═════ EXERCISE MATERIALS ═════

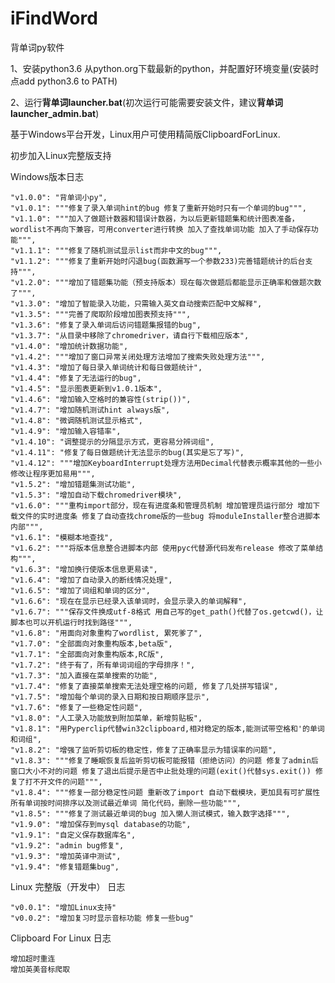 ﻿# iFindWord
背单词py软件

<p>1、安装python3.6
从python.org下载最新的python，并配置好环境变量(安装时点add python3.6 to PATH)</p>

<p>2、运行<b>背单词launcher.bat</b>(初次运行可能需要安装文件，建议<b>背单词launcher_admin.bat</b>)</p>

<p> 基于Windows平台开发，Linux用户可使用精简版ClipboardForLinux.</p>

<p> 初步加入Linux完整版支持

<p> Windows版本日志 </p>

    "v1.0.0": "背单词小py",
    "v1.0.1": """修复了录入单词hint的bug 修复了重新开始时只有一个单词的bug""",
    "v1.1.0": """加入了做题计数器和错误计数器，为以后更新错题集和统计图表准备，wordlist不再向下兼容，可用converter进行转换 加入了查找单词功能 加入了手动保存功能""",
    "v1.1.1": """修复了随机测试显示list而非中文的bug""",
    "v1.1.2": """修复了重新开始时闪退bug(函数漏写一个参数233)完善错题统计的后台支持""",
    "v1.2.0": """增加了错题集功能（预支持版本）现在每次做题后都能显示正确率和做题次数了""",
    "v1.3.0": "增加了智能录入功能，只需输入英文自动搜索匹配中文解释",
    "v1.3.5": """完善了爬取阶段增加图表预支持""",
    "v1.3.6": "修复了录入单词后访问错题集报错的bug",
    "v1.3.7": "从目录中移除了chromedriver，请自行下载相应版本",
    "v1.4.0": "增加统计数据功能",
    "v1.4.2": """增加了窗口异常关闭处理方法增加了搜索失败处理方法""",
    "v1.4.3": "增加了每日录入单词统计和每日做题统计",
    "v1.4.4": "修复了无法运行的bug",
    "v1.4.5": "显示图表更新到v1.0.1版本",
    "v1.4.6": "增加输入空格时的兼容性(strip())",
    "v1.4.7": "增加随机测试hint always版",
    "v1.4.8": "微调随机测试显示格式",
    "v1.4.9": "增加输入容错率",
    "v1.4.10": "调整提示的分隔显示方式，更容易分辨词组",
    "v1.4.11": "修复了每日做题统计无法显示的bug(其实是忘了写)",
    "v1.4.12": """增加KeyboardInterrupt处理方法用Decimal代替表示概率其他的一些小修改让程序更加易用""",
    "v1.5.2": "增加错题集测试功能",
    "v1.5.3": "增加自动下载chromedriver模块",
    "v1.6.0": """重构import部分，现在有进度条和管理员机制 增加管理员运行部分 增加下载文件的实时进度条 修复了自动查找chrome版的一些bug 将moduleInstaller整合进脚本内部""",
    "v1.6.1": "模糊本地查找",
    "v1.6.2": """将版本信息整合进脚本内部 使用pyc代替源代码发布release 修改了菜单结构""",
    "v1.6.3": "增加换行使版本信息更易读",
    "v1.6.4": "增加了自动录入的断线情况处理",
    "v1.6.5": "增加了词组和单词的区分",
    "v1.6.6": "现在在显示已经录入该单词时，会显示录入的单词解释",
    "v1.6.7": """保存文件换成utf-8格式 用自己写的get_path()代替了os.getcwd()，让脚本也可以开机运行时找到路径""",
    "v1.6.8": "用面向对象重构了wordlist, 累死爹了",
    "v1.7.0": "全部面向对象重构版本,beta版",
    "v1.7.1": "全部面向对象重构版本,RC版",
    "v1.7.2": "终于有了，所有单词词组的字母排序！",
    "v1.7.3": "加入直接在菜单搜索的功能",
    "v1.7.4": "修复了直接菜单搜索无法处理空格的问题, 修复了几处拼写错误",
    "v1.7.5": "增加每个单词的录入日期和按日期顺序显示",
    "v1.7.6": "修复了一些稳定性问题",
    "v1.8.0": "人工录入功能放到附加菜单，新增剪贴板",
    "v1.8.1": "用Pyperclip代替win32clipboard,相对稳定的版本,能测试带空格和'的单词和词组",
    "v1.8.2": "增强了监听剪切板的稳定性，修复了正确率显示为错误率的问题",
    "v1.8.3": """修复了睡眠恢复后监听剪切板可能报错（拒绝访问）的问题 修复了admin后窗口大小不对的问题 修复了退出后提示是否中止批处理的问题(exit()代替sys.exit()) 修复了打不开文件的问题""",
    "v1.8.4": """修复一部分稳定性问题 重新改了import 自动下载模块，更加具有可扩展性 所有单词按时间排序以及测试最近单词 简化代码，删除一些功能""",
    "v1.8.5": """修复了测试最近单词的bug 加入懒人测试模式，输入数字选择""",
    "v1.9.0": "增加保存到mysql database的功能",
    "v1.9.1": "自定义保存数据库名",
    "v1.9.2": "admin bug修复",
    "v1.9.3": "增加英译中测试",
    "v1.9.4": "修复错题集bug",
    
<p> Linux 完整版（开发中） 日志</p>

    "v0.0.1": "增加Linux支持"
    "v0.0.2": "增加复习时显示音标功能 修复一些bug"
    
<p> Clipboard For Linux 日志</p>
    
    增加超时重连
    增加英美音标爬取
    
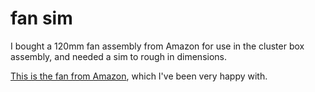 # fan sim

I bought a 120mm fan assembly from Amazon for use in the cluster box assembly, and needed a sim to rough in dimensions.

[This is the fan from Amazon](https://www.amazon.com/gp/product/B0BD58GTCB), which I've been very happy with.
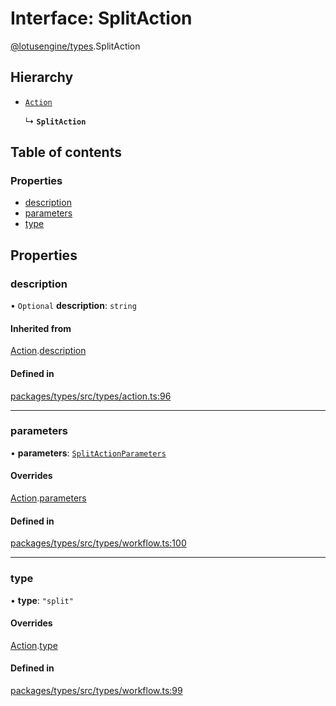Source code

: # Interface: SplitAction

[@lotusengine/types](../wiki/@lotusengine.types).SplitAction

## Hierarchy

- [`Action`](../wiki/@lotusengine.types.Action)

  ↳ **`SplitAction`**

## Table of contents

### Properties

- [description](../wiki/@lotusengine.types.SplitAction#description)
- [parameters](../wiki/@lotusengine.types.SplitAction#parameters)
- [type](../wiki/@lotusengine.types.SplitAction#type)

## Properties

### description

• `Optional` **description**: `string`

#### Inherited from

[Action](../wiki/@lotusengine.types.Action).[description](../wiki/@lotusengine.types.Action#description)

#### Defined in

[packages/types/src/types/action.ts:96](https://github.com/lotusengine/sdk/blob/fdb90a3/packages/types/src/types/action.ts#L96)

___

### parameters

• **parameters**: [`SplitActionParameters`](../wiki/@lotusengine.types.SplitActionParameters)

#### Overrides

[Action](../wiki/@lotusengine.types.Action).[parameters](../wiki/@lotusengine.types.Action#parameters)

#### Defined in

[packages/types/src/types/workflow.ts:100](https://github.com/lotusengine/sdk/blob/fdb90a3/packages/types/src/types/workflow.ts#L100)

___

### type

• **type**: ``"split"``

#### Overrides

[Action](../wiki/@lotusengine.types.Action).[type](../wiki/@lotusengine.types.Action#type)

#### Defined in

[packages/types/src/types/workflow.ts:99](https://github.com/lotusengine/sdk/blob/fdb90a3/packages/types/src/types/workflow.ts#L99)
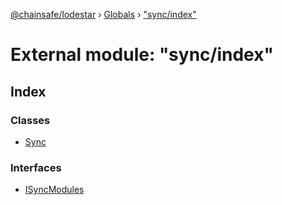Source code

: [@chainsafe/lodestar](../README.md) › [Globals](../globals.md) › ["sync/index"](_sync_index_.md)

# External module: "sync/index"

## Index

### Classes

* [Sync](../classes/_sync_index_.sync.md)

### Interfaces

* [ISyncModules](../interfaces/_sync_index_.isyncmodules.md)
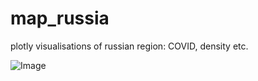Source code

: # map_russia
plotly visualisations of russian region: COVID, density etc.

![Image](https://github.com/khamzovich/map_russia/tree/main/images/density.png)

═════
═════ EXERCISE MATERIALS ═════

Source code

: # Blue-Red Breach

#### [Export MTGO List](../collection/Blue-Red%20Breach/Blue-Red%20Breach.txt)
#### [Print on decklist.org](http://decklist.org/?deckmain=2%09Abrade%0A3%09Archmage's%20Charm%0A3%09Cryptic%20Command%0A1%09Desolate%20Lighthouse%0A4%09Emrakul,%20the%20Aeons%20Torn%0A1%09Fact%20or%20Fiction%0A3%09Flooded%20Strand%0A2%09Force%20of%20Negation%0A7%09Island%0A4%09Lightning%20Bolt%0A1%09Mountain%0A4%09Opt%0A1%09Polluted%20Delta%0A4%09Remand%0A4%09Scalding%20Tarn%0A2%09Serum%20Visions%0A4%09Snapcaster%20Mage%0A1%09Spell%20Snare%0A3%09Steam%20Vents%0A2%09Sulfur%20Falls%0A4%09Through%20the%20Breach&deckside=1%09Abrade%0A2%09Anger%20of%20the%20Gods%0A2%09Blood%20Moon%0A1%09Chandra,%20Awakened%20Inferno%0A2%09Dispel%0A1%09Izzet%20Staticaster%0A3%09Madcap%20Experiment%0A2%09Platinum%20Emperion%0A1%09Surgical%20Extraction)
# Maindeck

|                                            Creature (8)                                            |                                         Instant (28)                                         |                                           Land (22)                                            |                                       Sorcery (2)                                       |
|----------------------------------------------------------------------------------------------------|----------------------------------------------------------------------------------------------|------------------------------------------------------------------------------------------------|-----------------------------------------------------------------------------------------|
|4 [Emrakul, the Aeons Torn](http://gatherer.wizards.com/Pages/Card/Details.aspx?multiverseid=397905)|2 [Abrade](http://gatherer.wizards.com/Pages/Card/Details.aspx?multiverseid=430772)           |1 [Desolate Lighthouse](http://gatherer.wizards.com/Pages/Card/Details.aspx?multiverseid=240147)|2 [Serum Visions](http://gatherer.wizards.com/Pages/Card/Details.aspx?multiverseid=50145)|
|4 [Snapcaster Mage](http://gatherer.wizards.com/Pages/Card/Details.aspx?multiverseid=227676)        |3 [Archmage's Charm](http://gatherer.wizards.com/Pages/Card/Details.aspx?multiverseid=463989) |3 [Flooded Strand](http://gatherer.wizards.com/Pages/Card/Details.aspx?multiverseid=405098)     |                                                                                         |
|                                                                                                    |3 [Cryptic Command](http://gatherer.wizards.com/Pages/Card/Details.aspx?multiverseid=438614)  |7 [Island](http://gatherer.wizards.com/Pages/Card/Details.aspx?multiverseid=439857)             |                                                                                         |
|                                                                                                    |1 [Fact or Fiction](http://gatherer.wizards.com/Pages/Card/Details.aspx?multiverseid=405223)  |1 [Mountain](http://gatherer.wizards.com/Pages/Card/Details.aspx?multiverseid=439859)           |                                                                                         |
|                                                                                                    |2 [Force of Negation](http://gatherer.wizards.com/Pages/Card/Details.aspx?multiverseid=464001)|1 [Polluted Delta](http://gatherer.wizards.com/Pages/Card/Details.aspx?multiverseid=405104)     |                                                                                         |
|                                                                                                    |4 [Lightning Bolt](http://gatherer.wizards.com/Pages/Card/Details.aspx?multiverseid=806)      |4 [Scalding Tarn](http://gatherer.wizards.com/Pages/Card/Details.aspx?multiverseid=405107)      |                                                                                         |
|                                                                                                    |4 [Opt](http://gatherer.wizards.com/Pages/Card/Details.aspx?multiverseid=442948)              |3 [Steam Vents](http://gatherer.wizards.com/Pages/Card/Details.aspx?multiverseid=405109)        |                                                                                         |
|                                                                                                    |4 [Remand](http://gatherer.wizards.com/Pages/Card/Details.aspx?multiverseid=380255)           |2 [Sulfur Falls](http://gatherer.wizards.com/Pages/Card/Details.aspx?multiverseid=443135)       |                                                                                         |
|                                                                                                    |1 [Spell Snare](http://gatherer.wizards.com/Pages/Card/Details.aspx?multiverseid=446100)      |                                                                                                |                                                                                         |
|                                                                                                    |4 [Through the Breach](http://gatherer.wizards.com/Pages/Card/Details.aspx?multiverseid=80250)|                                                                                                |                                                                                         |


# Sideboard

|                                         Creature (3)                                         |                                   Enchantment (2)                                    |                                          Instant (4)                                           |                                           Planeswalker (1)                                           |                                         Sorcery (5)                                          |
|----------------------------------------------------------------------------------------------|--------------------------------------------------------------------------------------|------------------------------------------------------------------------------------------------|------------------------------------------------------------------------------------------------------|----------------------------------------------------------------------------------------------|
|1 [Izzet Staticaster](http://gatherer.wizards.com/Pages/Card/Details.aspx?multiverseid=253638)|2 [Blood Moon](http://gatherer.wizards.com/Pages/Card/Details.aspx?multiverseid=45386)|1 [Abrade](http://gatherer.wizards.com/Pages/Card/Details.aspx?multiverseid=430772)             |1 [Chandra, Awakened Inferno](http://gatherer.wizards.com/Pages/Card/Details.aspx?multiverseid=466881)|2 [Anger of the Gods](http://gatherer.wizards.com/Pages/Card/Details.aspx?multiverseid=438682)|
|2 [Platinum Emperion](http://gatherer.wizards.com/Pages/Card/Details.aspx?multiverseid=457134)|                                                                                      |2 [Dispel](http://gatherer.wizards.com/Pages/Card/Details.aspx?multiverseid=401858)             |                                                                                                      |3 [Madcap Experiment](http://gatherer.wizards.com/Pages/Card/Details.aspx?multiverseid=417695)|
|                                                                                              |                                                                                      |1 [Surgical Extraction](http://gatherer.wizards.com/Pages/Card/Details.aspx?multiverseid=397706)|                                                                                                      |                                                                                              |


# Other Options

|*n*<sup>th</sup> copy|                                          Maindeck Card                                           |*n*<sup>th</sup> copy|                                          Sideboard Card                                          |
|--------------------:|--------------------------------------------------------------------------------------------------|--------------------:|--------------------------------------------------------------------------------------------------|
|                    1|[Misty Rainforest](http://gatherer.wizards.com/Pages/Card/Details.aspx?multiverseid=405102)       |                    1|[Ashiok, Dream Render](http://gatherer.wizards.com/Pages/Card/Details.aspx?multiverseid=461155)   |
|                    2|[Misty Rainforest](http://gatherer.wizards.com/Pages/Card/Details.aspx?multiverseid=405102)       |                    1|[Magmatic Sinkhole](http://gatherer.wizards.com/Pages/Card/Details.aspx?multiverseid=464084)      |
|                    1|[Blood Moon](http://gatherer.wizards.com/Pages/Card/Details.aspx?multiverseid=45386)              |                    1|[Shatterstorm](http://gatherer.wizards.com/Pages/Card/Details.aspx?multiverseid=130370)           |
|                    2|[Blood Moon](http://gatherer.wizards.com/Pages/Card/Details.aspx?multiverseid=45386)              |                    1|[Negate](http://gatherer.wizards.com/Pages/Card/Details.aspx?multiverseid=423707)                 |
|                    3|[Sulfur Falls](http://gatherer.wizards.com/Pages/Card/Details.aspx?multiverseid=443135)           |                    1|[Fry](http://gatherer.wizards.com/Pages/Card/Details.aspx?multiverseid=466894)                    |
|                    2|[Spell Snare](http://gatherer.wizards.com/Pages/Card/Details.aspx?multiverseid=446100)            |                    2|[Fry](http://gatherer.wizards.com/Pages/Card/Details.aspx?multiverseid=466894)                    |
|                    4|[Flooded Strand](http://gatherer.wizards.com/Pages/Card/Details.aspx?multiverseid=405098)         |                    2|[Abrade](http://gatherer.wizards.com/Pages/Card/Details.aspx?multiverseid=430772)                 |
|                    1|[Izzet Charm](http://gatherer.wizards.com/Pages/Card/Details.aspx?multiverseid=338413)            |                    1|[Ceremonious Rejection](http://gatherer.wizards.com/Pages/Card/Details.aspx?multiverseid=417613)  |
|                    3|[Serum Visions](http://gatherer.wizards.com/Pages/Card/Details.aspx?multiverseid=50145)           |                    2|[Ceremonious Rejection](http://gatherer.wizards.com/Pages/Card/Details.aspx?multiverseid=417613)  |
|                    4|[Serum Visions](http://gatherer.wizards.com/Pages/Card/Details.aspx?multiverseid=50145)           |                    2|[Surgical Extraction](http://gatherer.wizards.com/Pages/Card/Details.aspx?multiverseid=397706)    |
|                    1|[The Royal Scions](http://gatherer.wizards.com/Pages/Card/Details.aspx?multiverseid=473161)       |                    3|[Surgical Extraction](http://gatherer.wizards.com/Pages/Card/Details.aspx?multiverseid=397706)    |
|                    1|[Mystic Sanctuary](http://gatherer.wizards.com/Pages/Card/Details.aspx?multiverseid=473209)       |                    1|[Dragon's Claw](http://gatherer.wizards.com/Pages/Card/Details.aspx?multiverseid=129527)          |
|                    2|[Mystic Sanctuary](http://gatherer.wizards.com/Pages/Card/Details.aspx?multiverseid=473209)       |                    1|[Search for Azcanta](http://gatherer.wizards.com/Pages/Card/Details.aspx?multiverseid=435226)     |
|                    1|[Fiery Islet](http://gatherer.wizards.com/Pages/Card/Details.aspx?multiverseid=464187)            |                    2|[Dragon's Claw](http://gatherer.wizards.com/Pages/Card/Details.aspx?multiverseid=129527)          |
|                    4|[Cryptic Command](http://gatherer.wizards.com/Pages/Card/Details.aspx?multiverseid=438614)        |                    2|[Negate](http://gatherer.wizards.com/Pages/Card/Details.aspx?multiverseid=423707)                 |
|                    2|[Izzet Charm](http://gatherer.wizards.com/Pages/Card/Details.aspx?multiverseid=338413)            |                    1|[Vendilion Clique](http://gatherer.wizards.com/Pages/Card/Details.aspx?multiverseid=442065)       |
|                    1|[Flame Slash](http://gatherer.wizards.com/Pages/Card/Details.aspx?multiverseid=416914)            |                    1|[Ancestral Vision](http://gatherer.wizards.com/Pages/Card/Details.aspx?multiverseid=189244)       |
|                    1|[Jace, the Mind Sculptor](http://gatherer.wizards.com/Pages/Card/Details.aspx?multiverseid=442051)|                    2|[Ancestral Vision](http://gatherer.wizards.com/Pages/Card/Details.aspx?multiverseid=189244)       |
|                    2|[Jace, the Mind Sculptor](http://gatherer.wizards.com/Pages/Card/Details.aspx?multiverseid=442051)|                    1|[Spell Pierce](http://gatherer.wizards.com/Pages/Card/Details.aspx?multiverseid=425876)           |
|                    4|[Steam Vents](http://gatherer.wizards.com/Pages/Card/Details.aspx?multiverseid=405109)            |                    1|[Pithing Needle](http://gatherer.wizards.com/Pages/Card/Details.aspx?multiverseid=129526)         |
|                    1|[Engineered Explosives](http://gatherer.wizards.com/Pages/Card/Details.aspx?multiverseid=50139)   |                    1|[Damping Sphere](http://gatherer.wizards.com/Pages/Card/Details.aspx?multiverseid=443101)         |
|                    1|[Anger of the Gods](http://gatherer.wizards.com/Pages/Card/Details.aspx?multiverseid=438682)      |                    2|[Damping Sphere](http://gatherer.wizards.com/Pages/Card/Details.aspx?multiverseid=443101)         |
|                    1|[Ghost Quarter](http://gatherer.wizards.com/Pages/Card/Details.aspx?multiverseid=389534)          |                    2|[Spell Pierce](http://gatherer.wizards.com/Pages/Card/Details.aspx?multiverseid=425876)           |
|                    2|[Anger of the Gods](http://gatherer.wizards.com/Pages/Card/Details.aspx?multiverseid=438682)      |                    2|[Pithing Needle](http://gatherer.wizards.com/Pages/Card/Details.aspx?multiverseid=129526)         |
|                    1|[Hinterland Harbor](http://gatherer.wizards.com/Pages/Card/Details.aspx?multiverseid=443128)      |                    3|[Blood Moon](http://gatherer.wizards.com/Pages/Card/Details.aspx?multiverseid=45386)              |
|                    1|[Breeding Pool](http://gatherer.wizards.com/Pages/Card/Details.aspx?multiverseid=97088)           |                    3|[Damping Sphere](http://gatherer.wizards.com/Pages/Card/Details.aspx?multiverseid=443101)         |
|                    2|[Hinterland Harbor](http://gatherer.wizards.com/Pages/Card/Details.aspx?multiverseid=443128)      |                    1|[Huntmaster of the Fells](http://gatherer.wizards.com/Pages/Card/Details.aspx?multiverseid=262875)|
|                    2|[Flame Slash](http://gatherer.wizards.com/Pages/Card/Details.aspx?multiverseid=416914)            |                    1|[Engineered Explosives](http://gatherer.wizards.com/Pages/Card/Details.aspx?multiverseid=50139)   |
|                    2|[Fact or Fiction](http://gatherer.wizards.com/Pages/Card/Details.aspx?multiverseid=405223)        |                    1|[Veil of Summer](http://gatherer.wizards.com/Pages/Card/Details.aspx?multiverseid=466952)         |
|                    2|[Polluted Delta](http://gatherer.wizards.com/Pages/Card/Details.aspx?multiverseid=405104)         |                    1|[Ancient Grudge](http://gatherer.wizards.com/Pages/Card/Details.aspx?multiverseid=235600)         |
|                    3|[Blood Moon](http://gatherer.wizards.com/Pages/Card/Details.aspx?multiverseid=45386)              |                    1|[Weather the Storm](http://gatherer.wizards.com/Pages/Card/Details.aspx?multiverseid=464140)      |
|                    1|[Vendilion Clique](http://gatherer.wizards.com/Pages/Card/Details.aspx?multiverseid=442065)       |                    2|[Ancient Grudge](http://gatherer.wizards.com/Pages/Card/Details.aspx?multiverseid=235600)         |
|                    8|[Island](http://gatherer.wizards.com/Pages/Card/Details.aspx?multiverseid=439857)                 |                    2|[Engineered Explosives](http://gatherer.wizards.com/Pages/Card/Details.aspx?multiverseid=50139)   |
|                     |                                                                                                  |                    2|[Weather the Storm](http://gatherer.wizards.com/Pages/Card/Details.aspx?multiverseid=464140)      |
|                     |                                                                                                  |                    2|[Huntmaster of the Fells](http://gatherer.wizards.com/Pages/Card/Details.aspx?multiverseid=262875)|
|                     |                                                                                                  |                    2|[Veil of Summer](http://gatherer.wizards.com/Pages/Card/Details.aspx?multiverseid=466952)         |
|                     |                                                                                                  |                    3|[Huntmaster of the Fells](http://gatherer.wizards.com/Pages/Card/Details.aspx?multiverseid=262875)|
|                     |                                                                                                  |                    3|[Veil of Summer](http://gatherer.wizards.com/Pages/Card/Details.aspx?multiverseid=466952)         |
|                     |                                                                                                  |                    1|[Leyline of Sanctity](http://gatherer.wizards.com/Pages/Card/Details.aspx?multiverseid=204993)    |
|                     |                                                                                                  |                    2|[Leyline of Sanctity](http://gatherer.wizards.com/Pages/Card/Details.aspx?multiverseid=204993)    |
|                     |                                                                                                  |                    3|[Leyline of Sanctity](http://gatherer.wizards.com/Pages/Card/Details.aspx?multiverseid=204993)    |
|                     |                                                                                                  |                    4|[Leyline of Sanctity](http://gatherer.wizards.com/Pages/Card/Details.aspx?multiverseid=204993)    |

═════

WHAT YOU NEED TO DO.
Locate the lines above that contain "Dragon" and copy them.

SOLUTION TO THE PROBLEM.
|                    1|[Mystic Sanctuary](http://gatherer.wizards.com/Pages/Card/Details.aspx?multiverseid=473209)       |                    1|[Dragon's Claw](http://gatherer.wizards.com/Pages/Card/Details.aspx?multiverseid=129527)          |
|                    1|[Fiery Islet](http://gatherer.wizards.com/Pages/Card/Details.aspx?multiverseid=464187)            |                    2|[Dragon's Claw](http://gatherer.wizards.com/Pages/Card/Details.aspx?multiverseid=129527)          |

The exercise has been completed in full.